- **Work to be completed**
Write out again, exactly, the lines below starting at the one with "Clean and colored" and ending at the one with "md5decrypt.net".

Data records:
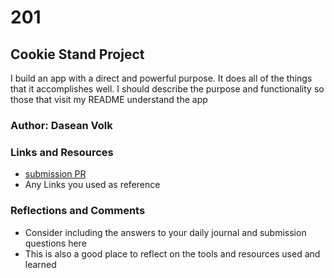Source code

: # 201

## Cookie Stand Project

I build an app with a direct and powerful purpose. It does all of the things that it accomplishes well. I should describe the purpose and functionality so those that visit my README understand the app

### Author: Dasean Volk

### Links and Resources
* [submission PR](http://xyz.com)
* Any Links you used as reference

### Reflections and Comments
* Consider including the answers to your daily journal and submission questions here
* This is also a good place to reflect on the tools and resources used and learned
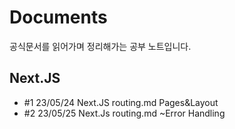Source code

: # Documents
공식문서를 읽어가며 정리해가는 공부 노트입니다.

## Next.JS
- #1 23/05/24 Next.JS routing.md Pages&Layout
- #2 23/05/25 Next.Js routing.md ~Error Handling
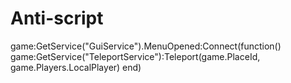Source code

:# Anti-script
game:GetService("GuiService").MenuOpened:Connect(function()
    game:GetService("TeleportService"):Teleport(game.PlaceId, game.Players.LocalPlayer)
end)


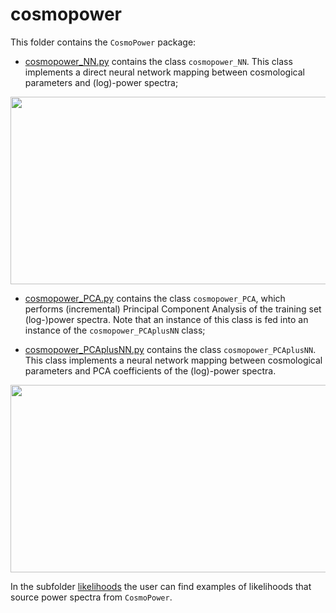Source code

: # cosmopower

This folder contains the ``CosmoPower`` package:

- [cosmopower_NN.py](https://github.com/alessiospuriomancini/cosmopower/blob/main/cosmopower/cosmopower_NN.py) contains the class ``cosmopower_NN``. This class implements a direct neural network mapping between cosmological parameters and (log)-power spectra;

<div align="center">
<img src='https://github.com/alessiospuriomancini/cosmopower/blob/main/docs/static/nn_scheme-1.png' width="600" height="300">
</div>

- [cosmopower_PCA.py](https://github.com/alessiospuriomancini/cosmopower/blob/main/cosmopower/cosmopower_PCA.py) contains the class ``cosmopower_PCA``, which performs (incremental) Principal Component Analysis of the training set (log-)power spectra. Note that an instance of this class is fed into an instance of the ``cosmopower_PCAplusNN`` class;

- [cosmopower_PCAplusNN.py](https://github.com/alessiospuriomancini/cosmopower/blob/main/cosmopower/cosmopower_PCAplusNN.py) contains the class ``cosmopower_PCAplusNN``. This class implements a neural network mapping between cosmological parameters and PCA coefficients of the (log)-power spectra.

<div align="center">
<img src='https://github.com/alessiospuriomancini/cosmopower/blob/main/docs/static/pca_nn_scheme-1.png' width="600" height="300">
</div>


In the subfolder [likelihoods](https://github.com/alessiospuriomancini/cosmopower/blob/main/cosmopower/likelihoods) the user can find examples of likelihoods that source power spectra from ``CosmoPower``.
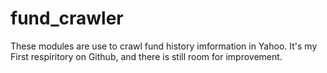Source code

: # fund_crawler
These modules are use to crawl fund history imformation in Yahoo.
It's my First respiritory on Github, and there is still room for improvement.
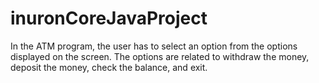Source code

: # inuronCoreJavaProject
In the ATM program, the user has to select an option from the options displayed on the screen. The options are related to withdraw the money, deposit the money, check the balance, and exit.
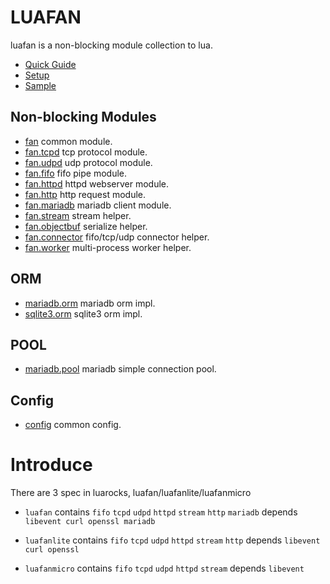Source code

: # LUAFAN

luafan is a non-blocking module collection to lua.

* [Quick Guide](guide.md)
* [Setup](setup.md)
* [Sample](sample.md)

## Non-blocking Modules
* [fan](api/fan.md) common module.
* [fan.tcpd](api/tcpd.md) tcp protocol module.
* [fan.udpd](api/udpd.md) udp protocol module.
* [fan.fifo](api/fifo.md) fifo pipe module.
* [fan.httpd](api/httpd.md) httpd webserver module.
* [fan.http](api/http.md) http request module.
* [fan.mariadb](api/mariadb.md) mariadb client module.
* [fan.stream](api/stream.md) stream helper.
* [fan.objectbuf](api/objectbuf.md) serialize helper.
* [fan.connector](api/connector.md) fifo/tcp/udp connector helper.
* [fan.worker](api/worker.md) multi-process worker helper.

## ORM
* [mariadb.orm](api/mariadb_orm.md) mariadb orm impl.
* [sqlite3.orm](api/sqlite3_orm.md) sqlite3 orm impl.

## POOL
* [mariadb.pool](api/mariadb_pool.md) mariadb simple connection pool.

## Config
* [config](config.md) common config.

Introduce
=========

There are 3 spec in luarocks, luafan/luafanlite/luafanmicro

* `luafan` contains `fifo` `tcpd` `udpd` `httpd` `stream` `http` `mariadb` depends `libevent curl openssl mariadb`

* `luafanlite` contains `fifo` `tcpd` `udpd` `httpd` `stream` `http` depends `libevent curl openssl`

* `luafanmicro` contains `fifo` `tcpd` `udpd` `httpd` `stream` depends `libevent`
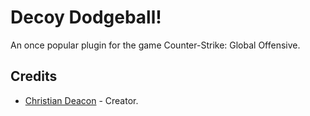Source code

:# Decoy Dodgeball!
An once popular plugin for the game Counter-Strike: Global Offensive.

## Credits
* [Christian Deacon](https://www.linkedin.com/in/christian-deacon-902042186/) - Creator.

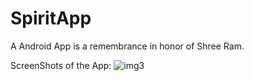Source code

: # SpiritApp
A Android App is a remembrance in honor of Shree Ram.

ScreenShots of the App:
![img3](https://user-images.githubusercontent.com/76391639/126890656-edcabd12-8833-4c91-bbfd-00133e8f9112.jpg)

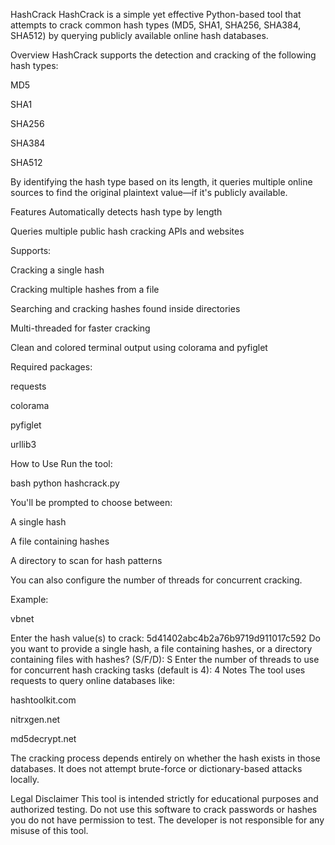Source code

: HashCrack
HashCrack is a simple yet effective Python-based tool that attempts to crack common hash types (MD5, SHA1, SHA256, SHA384, SHA512) by querying publicly available online hash databases.

Overview
HashCrack supports the detection and cracking of the following hash types:

MD5

SHA1

SHA256

SHA384

SHA512

By identifying the hash type based on its length, it queries multiple online sources to find the original plaintext value—if it's publicly available.

Features
Automatically detects hash type by length

Queries multiple public hash cracking APIs and websites

Supports:

Cracking a single hash

Cracking multiple hashes from a file

Searching and cracking hashes found inside directories

Multi-threaded for faster cracking

Clean and colored terminal output using colorama and pyfiglet


Required packages:

requests

colorama

pyfiglet

urllib3

How to Use
Run the tool:

bash
python hashcrack.py

You'll be prompted to choose between:

A single hash

A file containing hashes

A directory to scan for hash patterns

You can also configure the number of threads for concurrent cracking.

Example:

vbnet

Enter the hash value(s) to crack: 5d41402abc4b2a76b9719d911017c592
Do you want to provide a single hash, a file containing hashes, or a directory containing files with hashes? (S/F/D): S
Enter the number of threads to use for concurrent hash cracking tasks (default is 4): 4
Notes
The tool uses requests to query online databases like:

hashtoolkit.com

nitrxgen.net

md5decrypt.net

The cracking process depends entirely on whether the hash exists in those databases. It does not attempt brute-force or dictionary-based attacks locally.

Legal Disclaimer
This tool is intended strictly for educational purposes and authorized testing.
Do not use this software to crack passwords or hashes you do not have permission to test.
The developer is not responsible for any misuse of this tool.



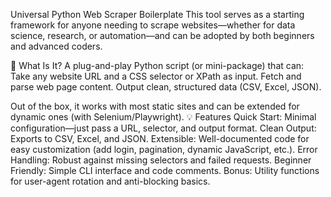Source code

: Universal Python Web Scraper Boilerplate
This tool serves as a starting framework for anyone needing to scrape websites—whether for data science, research, or automation—and can be adopted by both beginners and advanced coders.

📄 What Is It?
A plug-and-play Python script (or mini-package) that can:
Take any website URL and a CSS selector or XPath as input.
Fetch and parse web page content.
Output clean, structured data (CSV, Excel, JSON).

Out of the box, it works with most static sites and can be extended for dynamic ones (with Selenium/Playwright).
💡 Features
Quick Start: Minimal configuration—just pass a URL, selector, and output format.
Clean Output: Exports to CSV, Excel, and JSON.
Extensible: Well-documented code for easy customization (add login, pagination, dynamic JavaScript, etc.).
Error Handling: Robust against missing selectors and failed requests.
Beginner Friendly: Simple CLI interface and code comments.
Bonus: Utility functions for user-agent rotation and anti-blocking basics.

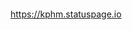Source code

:<img class="no-late" src="https://healthchecks.io/badge/263f5b13-144e-42db-9f3f-ea1037/TggXARNt-2/home_internet.svg" alt=""> <img class="no-late" src="https://healthchecks.io/badge/263f5b13-144e-42db-9f3f-ea1037/2i99xorW-2/pihole.svg" alt=""> <img class="no-late" src="https://healthchecks.io/badge/263f5b13-144e-42db-9f3f-ea1037/0Nq9Dq9Q-2/website.svg" alt="">

<img class="no-late" src="https://healthchecks.io/badge/263f5b13-144e-42db-9f3f-ea1037/vsOgdDaC-2/pve1.svg" alt=""> <img class="no-late" src="https://healthchecks.io/badge/263f5b13-144e-42db-9f3f-ea1037/NGE1HQLd-2/pve2.svg" alt="">

https://kphm.statuspage.io
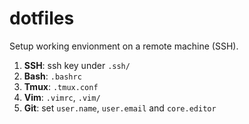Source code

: # dotfiles

Setup working envionment on a remote machine (SSH).

1. **SSH**: ssh key under `.ssh/`
2. **Bash**: `.bashrc`
3. **Tmux**: `.tmux.conf`
4. **Vim**: `.vimrc`, `.vim/`
5. **Git**: set `user.name`, `user.email` and `core.editor`
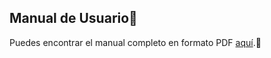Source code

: ## Manual de Usuario📘
Puedes encontrar el manual completo en formato PDF [aquí](https://github.com/LuMeza/evaluacion_gMeza/blob/master/Manual/ManualEvaluacionGMeza.pdf).📄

- **Solved problem**
Clean and colored terminal output using colorama and pyfiglet


Required packages:

requests

colorama

pyfiglet

urllib3

How to Use
Run the tool:

bash
python hashcrack.py

You'll be prompted to choose between:

A single hash

A file containing hashes

A directory to scan for hash patterns

You can also configure the number of threads for concurrent cracking.

Example:

vbnet

Enter the hash value(s) to crack: 5d41402abc4b2a76b9719d911017c592
Do you want to provide a single hash, a file containing hashes, or a directory containing files with hashes? (S/F/D): S
Enter the number of threads to use for concurrent hash cracking tasks (default is 4): 4
Notes
The tool uses requests to query online databases like:

hashtoolkit.com

nitrxgen.net

md5decrypt.net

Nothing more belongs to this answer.